Hay películas que parecen nacer del deseo de provocar. Saltburn lo hace con descaro, belleza y cierta repulsión. Emerald Fennell firma una sátira sobre la clase alta británica envuelta en excesos visuales y situaciones incómodas, donde el lujo, la perversión y la envidia se mezclan como un cóctel venenoso. Es una historia de aspiraciones, manipulación y deseo de pertenecer, contada desde el punto de vista de un intruso que quiere ser parte de un mundo que lo devora.
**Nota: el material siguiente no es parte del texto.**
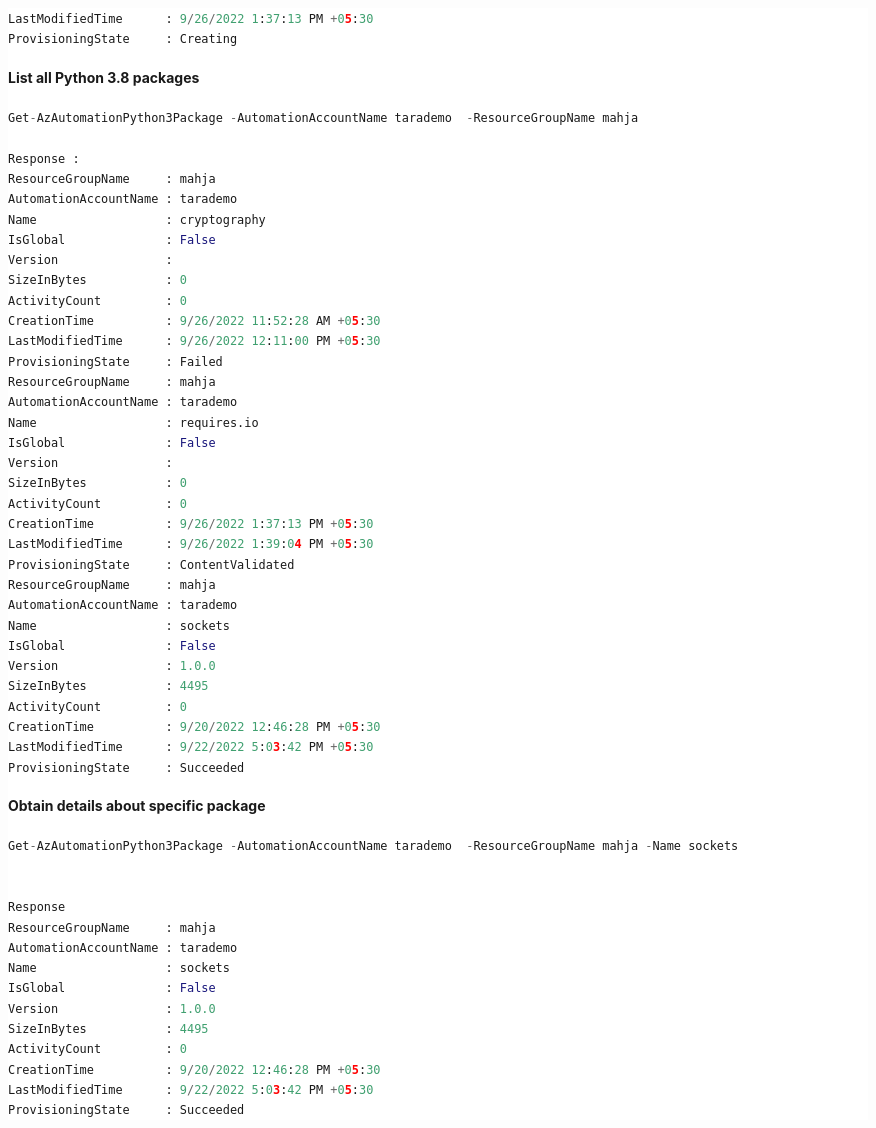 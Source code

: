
 ```python
LastModifiedTime      : 9/26/2022 1:37:13 PM +05:30 
ProvisioningState     : Creating 
```

#### List all Python 3.8 packages

```python
Get-AzAutomationPython3Package -AutomationAccountName tarademo  -ResourceGroupName mahja 

Response : 
ResourceGroupName     : mahja 
AutomationAccountName : tarademo 
Name                  : cryptography 
IsGlobal              : False 
Version               : 
SizeInBytes           : 0 
ActivityCount         : 0 
CreationTime          : 9/26/2022 11:52:28 AM +05:30 
LastModifiedTime      : 9/26/2022 12:11:00 PM +05:30 
ProvisioningState     : Failed 
ResourceGroupName     : mahja 
AutomationAccountName : tarademo 
Name                  : requires.io 
IsGlobal              : False 
Version               : 
SizeInBytes           : 0 
ActivityCount         : 0 
CreationTime          : 9/26/2022 1:37:13 PM +05:30 
LastModifiedTime      : 9/26/2022 1:39:04 PM +05:30 
ProvisioningState     : ContentValidated 
ResourceGroupName     : mahja 
AutomationAccountName : tarademo 
Name                  : sockets 
IsGlobal              : False 
Version               : 1.0.0 
SizeInBytes           : 4495 
ActivityCount         : 0 
CreationTime          : 9/20/2022 12:46:28 PM +05:30 
LastModifiedTime      : 9/22/2022 5:03:42 PM +05:30 
ProvisioningState     : Succeeded 
```

#### Obtain details about specific package

```python
Get-AzAutomationPython3Package -AutomationAccountName tarademo  -ResourceGroupName mahja -Name sockets 


Response  
ResourceGroupName     : mahja 
AutomationAccountName : tarademo 
Name                  : sockets 
IsGlobal              : False 
Version               : 1.0.0 
SizeInBytes           : 4495 
ActivityCount         : 0 
CreationTime          : 9/20/2022 12:46:28 PM +05:30 
LastModifiedTime      : 9/22/2022 5:03:42 PM +05:30 
ProvisioningState     : Succeeded 
```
Barry Keoghan lleva el peso de la película con una actuación hipnótica. Su Oliver Quick es un personaje ambiguo, entre víctima y verdugo, tan fascinante como perturbador. A su alrededor, Rosamund Pike y Jacob Elordi brillan en un entorno donde la frivolidad se convierte en máscara y el privilegio en arma. Todo está exagerado, pero es parte del juego: Saltburn no busca sutileza, busca impacto.
Visualmente, el filme es una fiesta decadente. La fotografía, la música y los encuadres hacen que todo luzca deslumbrante, aunque a veces uno sienta que hay más envoltorio que fondo. Hay ideas interesantes —esa especie de “Robin Hood” retorcido que roba a los ricos para saciar su propia obsesión—, pero Fennell parece más interesada en escandalizar que en profundizar.
Aun así, cuesta apartar la mirada. Hay algo hipnótico en ese universo de excesos, en su tono oscuro y perversamente divertido. Fennell tiene talento, y aunque su guion se tambalea por momentos, su capacidad para crear atmósfera y personajes magnéticos es innegable. Saltburn es incómoda, provocadora y visualmente irresistible, aunque no siempre sepa qué quiere decir.
En el fondo, es una historia sobre el poder y la fascinación que ejercen los ricos sobre quienes los observan desde fuera. Una fábula cruel y excesiva que no teme mancharse las manos para mostrar que la belleza también puede ser corrosiva. No es perfecta, pero su audacia merece ser vista.